Health is one of few areas where there is agreement between the parties, the DUP’s pledge for £1billion additional spending on health up to 2021 was soon matched (or copied) by Sinn Féin. The two main parties will dominate the programme for government, but the funding will ultimately depend on whether budget cuts can be made elsewhere to fund this which is difficult when each party is fiercely defensive of their departments. Government in Northern Ireland has the added uncertainty of whether devolved institutions will continue to operate at all. When last year’s Stormont crisis left the region with no Health Minister for several weeks, Simon Hamilton had to momentarily ‘unresign’ in order for NICE approved treatments to be funded!

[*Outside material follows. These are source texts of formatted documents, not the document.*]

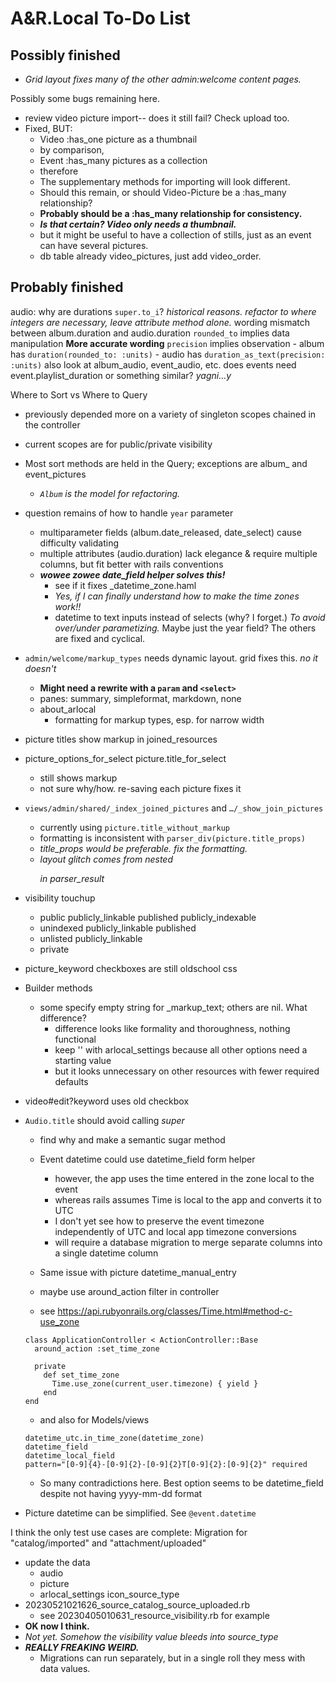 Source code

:# A&R.Local To-Do List


## Possibly finished

- _Grid layout fixes many of the other admin:welcome content pages._

Possibly some bugs remaining here.

- review video picture import-- does it still fail? Check upload too.
- Fixed, BUT:
  - Video :has_one picture as a thumbnail
  -   by comparison,
  - Event :has_many pictures as a collection
  -   therefore
  - The supplementary methods for importing will look different.
  - Should this remain, or should Video-Picture be a :has_many relationship?
  - **Probably should be a :has_many relationship for consistency.**
  - ***Is that certain? Video only needs a thumbnail.***
  - but it might be useful to have a collection of stills, just as an event can have several pictures.
  - db table already video_pictures, just add video_order.


## Probably finished

  audio: why are durations `super.to_i`? *historical reasons. refactor to where integers are necessary, leave attribute method alone.*
  wording mismatch between album.duration and audio.duration
  `rounded_to` implies data manipulation **More accurate wording**
  `precision` implies observation
    - album has `duration(rounded_to: :units)`
    - audio has `duration_as_text(precision: :units)`
    also look at album_audio, event_audio, etc.
    does events need event.playlist_duration or something similar? *yagni…y*

Where to Sort vs Where to Query
  - previously depended more on a variety of singleton scopes chained in the controller
  - current scopes are for public/private visibility
  - Most sort methods are held in the Query; exceptions are album_ and event_pictures
    - _`Album` is the model for refactoring._

- question remains of how to handle `year` parameter
  - multiparameter fields (album.date_released, date_select) cause difficulty validating
  - multiple attributes (audio.duration) lack elegance & require multiple columns, but fit better with rails conventions
  - ***wowee zowee date_field helper solves this!***
    - see if it fixes _datetime_zone.haml
    - *Yes, if I can finally understand how to make the time zones work!!*
    - datetime to text inputs instead of selects (why? I forget.) _To avoid over/under parametizing._ Maybe just the year field? The others are fixed and cyclical.

- `admin/welcome/markup_types` needs dynamic layout. grid fixes this. _no it doesn't_
  - **Might need a rewrite with a `param` and `<select>`**
  - panes: summary, simpleformat, markdown, none
  - about_arlocal
    - formatting for markup types, esp. for narrow width

- picture titles show markup in joined_resources
- picture_options_for_select picture.title_for_select
  - still shows markup
  - not sure why/how. re-saving each picture fixes it

- `views/admin/shared/_index_joined_pictures` and `…/_show_join_pictures`
  - currently using `picture.title_without_markup`
  - formatting is inconsistent with `parser_div(picture.title_props)`
  - *title_props would be preferable. fix the formatting.*
  - *layout glitch comes from nested <p> in parser_result*

- visibility touchup
  - public      publicly_linkable published publicly_indexable
  - unindexed   publicly_linkable published
  - unlisted    publicly_linkable
  - private

- picture_keyword checkboxes are still oldschool css

- Builder methods
  - some specify empty string for _markup_text; others are nil. What difference?
    - difference looks like formality and thoroughness, nothing functional
    - keep '' with arlocal_settings because all other options need a starting value
    - but it looks unnecessary on other resources with fewer required defaults

- video#edit?keyword uses old checkbox

- `Audio.title` should avoid calling *super*
  - find why and make a semantic sugar method

  - Event datetime could use datetime_field form helper
    - however, the app uses the time entered in the zone local to the event
    - whereas rails assumes Time is local to the app and converts it to UTC
    - I don't yet see how to preserve the event timezone independently of UTC and local app timezone conversions
    - will require a database migration to merge separate columns into a single datetime column
  - Same issue with picture datetime_manual_entry
  - maybe use around_action filter in controller
  - see https://api.rubyonrails.org/classes/Time.html#method-c-use_zone
  ```
  class ApplicationController < ActionController::Base
    around_action :set_time_zone

    private
      def set_time_zone
        Time.use_zone(current_user.timezone) { yield }
      end
  end
  ```
  - and also for Models/views
  ```
  datetime_utc.in_time_zone(datetime_zone)
  datetime_field
  datetime_local_field
  pattern="[0-9]{4}-[0-9]{2}-[0-9]{2}T[0-9]{2}:[0-9]{2}" required
  ```
  - So many contradictions here. Best option seems to be datetime_field despite not having yyyy-mm-dd format

- Picture datetime can be simplified. See `@event.datetime`

I think the only test use cases are complete:
Migration for "catalog/imported" and "attachment/uploaded"
  - update the data
    - audio
    - picture
    - arlocal_settings icon_source_type
  - 20230521021626_source_catalog_source_uploaded.rb
    - see 20230405010631_resource_visibility.rb for example
  - **OK now I think.**
  - *Not yet. Somehow the visibility value bleeds into source_type*
  - ***REALLY FREAKING WEIRD.***
    - Migrations can run separately, but in a single roll they mess with data values.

Evidence and illegal drugs – a toxic mix

Nick Clegg recently revealed a manifesto pledge to hand responsibility for drugs misuse policy from the Home Office to the Department of Health, calling the current policy idiotic because addiction should be treated as a health problem, not a criminal one. The aim is to bring policymaking closer to the evidence. Unfortunately, past experience in this area doesn’t bode well for his success.

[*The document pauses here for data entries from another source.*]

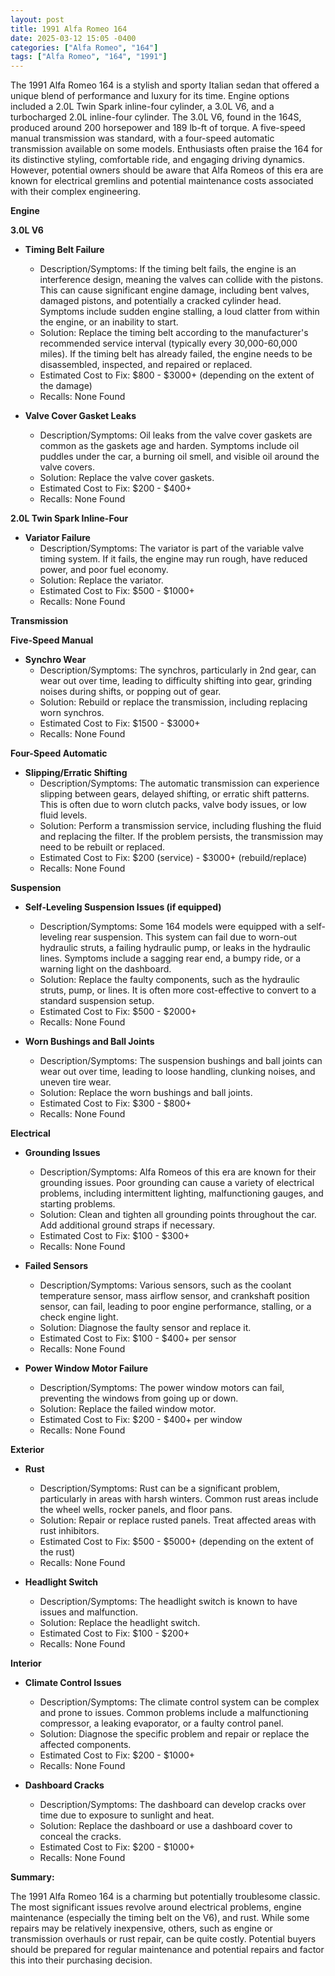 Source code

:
 ```yaml
---
layout: post
title: 1991 Alfa Romeo 164
date: 2025-03-12 15:05 -0400
categories: ["Alfa Romeo", "164"]
tags: ["Alfa Romeo", "164", "1991"]
---
```

The 1991 Alfa Romeo 164 is a stylish and sporty Italian sedan that offered a unique blend of performance and luxury for its time. Engine options included a 2.0L Twin Spark inline-four cylinder, a 3.0L V6, and a turbocharged 2.0L inline-four cylinder. The 3.0L V6, found in the 164S, produced around 200 horsepower and 189 lb-ft of torque. A five-speed manual transmission was standard, with a four-speed automatic transmission available on some models. Enthusiasts often praise the 164 for its distinctive styling, comfortable ride, and engaging driving dynamics. However, potential owners should be aware that Alfa Romeos of this era are known for electrical gremlins and potential maintenance costs associated with their complex engineering.

**Engine**

**3.0L V6**

*   **Timing Belt Failure**
    *   Description/Symptoms: If the timing belt fails, the engine is an interference design, meaning the valves can collide with the pistons. This can cause significant engine damage, including bent valves, damaged pistons, and potentially a cracked cylinder head. Symptoms include sudden engine stalling, a loud clatter from within the engine, or an inability to start.
    *   Solution: Replace the timing belt according to the manufacturer's recommended service interval (typically every 30,000-60,000 miles). If the timing belt has already failed, the engine needs to be disassembled, inspected, and repaired or replaced.
    *   Estimated Cost to Fix: $800 - $3000+ (depending on the extent of the damage)
    *   Recalls: None Found

*   **Valve Cover Gasket Leaks**
    *   Description/Symptoms: Oil leaks from the valve cover gaskets are common as the gaskets age and harden. Symptoms include oil puddles under the car, a burning oil smell, and visible oil around the valve covers.
    *   Solution: Replace the valve cover gaskets.
    *   Estimated Cost to Fix: $200 - $400+
    *   Recalls: None Found

**2.0L Twin Spark Inline-Four**

* **Variator Failure**
    * Description/Symptoms: The variator is part of the variable valve timing system. If it fails, the engine may run rough, have reduced power, and poor fuel economy.
    * Solution: Replace the variator.
    * Estimated Cost to Fix: $500 - $1000+
    * Recalls: None Found

**Transmission**

**Five-Speed Manual**

*   **Synchro Wear**
    *   Description/Symptoms: The synchros, particularly in 2nd gear, can wear out over time, leading to difficulty shifting into gear, grinding noises during shifts, or popping out of gear.
    *   Solution: Rebuild or replace the transmission, including replacing worn synchros.
    *   Estimated Cost to Fix: $1500 - $3000+
    *   Recalls: None Found

**Four-Speed Automatic**

*   **Slipping/Erratic Shifting**
    *   Description/Symptoms: The automatic transmission can experience slipping between gears, delayed shifting, or erratic shift patterns. This is often due to worn clutch packs, valve body issues, or low fluid levels.
    *   Solution: Perform a transmission service, including flushing the fluid and replacing the filter. If the problem persists, the transmission may need to be rebuilt or replaced.
    *   Estimated Cost to Fix: $200 (service) - $3000+ (rebuild/replace)
    *   Recalls: None Found

**Suspension**

*   **Self-Leveling Suspension Issues (if equipped)**
    *   Description/Symptoms: Some 164 models were equipped with a self-leveling rear suspension. This system can fail due to worn-out hydraulic struts, a failing hydraulic pump, or leaks in the hydraulic lines. Symptoms include a sagging rear end, a bumpy ride, or a warning light on the dashboard.
    *   Solution: Replace the faulty components, such as the hydraulic struts, pump, or lines. It is often more cost-effective to convert to a standard suspension setup.
    *   Estimated Cost to Fix: $500 - $2000+
    *   Recalls: None Found

*   **Worn Bushings and Ball Joints**
    *   Description/Symptoms: The suspension bushings and ball joints can wear out over time, leading to loose handling, clunking noises, and uneven tire wear.
    *   Solution: Replace the worn bushings and ball joints.
    *   Estimated Cost to Fix: $300 - $800+
    *   Recalls: None Found

**Electrical**

*   **Grounding Issues**
    *   Description/Symptoms: Alfa Romeos of this era are known for their grounding issues. Poor grounding can cause a variety of electrical problems, including intermittent lighting, malfunctioning gauges, and starting problems.
    *   Solution: Clean and tighten all grounding points throughout the car. Add additional ground straps if necessary.
    *   Estimated Cost to Fix: $100 - $300+
    *   Recalls: None Found

*   **Failed Sensors**
    *   Description/Symptoms: Various sensors, such as the coolant temperature sensor, mass airflow sensor, and crankshaft position sensor, can fail, leading to poor engine performance, stalling, or a check engine light.
    *   Solution: Diagnose the faulty sensor and replace it.
    *   Estimated Cost to Fix: $100 - $400+ per sensor
    *   Recalls: None Found

*   **Power Window Motor Failure**
    *   Description/Symptoms: The power window motors can fail, preventing the windows from going up or down.
    *   Solution: Replace the failed window motor.
    *   Estimated Cost to Fix: $200 - $400+ per window
    *   Recalls: None Found

**Exterior**

*   **Rust**
    *   Description/Symptoms: Rust can be a significant problem, particularly in areas with harsh winters. Common rust areas include the wheel wells, rocker panels, and floor pans.
    *   Solution: Repair or replace rusted panels. Treat affected areas with rust inhibitors.
    *   Estimated Cost to Fix: $500 - $5000+ (depending on the extent of the rust)
    *   Recalls: None Found

* **Headlight Switch**
    *   Description/Symptoms: The headlight switch is known to have issues and malfunction.
    *   Solution: Replace the headlight switch.
    *   Estimated Cost to Fix: $100 - $200+
    *   Recalls: None Found

**Interior**

*   **Climate Control Issues**
    *   Description/Symptoms: The climate control system can be complex and prone to issues. Common problems include a malfunctioning compressor, a leaking evaporator, or a faulty control panel.
    *   Solution: Diagnose the specific problem and repair or replace the affected components.
    *   Estimated Cost to Fix: $200 - $1000+
    *   Recalls: None Found

*   **Dashboard Cracks**
    *   Description/Symptoms: The dashboard can develop cracks over time due to exposure to sunlight and heat.
    *   Solution: Replace the dashboard or use a dashboard cover to conceal the cracks.
    *   Estimated Cost to Fix: $200 - $1000+
    *   Recalls: None Found

**Summary:**

The 1991 Alfa Romeo 164 is a charming but potentially troublesome classic. The most significant issues revolve around electrical problems, engine maintenance (especially the timing belt on the V6), and rust. While some repairs may be relatively inexpensive, others, such as engine or transmission overhauls or rust repair, can be quite costly. Potential buyers should be prepared for regular maintenance and potential repairs and factor this into their purchasing decision.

In 2002, Labour reclassified cannabis from a class B to a class C drug, with David Blunkett explicitly citing his two sources of evidence as the home affairs committee and medical experts on the Advisory Council on the Misuse of Drugs. Faced with political pressure in the run up to the 2005 election, Tony Blair referred the decision back to the ACMD. Notably, Blair still justified this using emerging medical evidence on ‘skunk’, a more potent variety of cannabis. The ACMD reconsidered cannabis in the light of this evidence, but concluded in 2009 that cannabis should remain a class C drug.

This advice seemed to land on deaf ears. Labour Home Secretary Jacqui Smith announced that cannabis would be re-classified and from that point, the relationship with evidence became largely antagonistic. The ACMD’s then chair, Professor David Nutt, eventually resigned from the ACMD at the request of Alan Johnson, who said that he had confused the boundary between science and policy.

Scientists can assess the physical, mental and social harm caused by drugs, but politicians will have to get involved when it comes to assigning those considerations weight. I’d hope that a Minister for Health might do a better job of this, but far more significant changes will be needed in UK politics before we have a chance of reaching a truly evidence based approach to drugs misuse.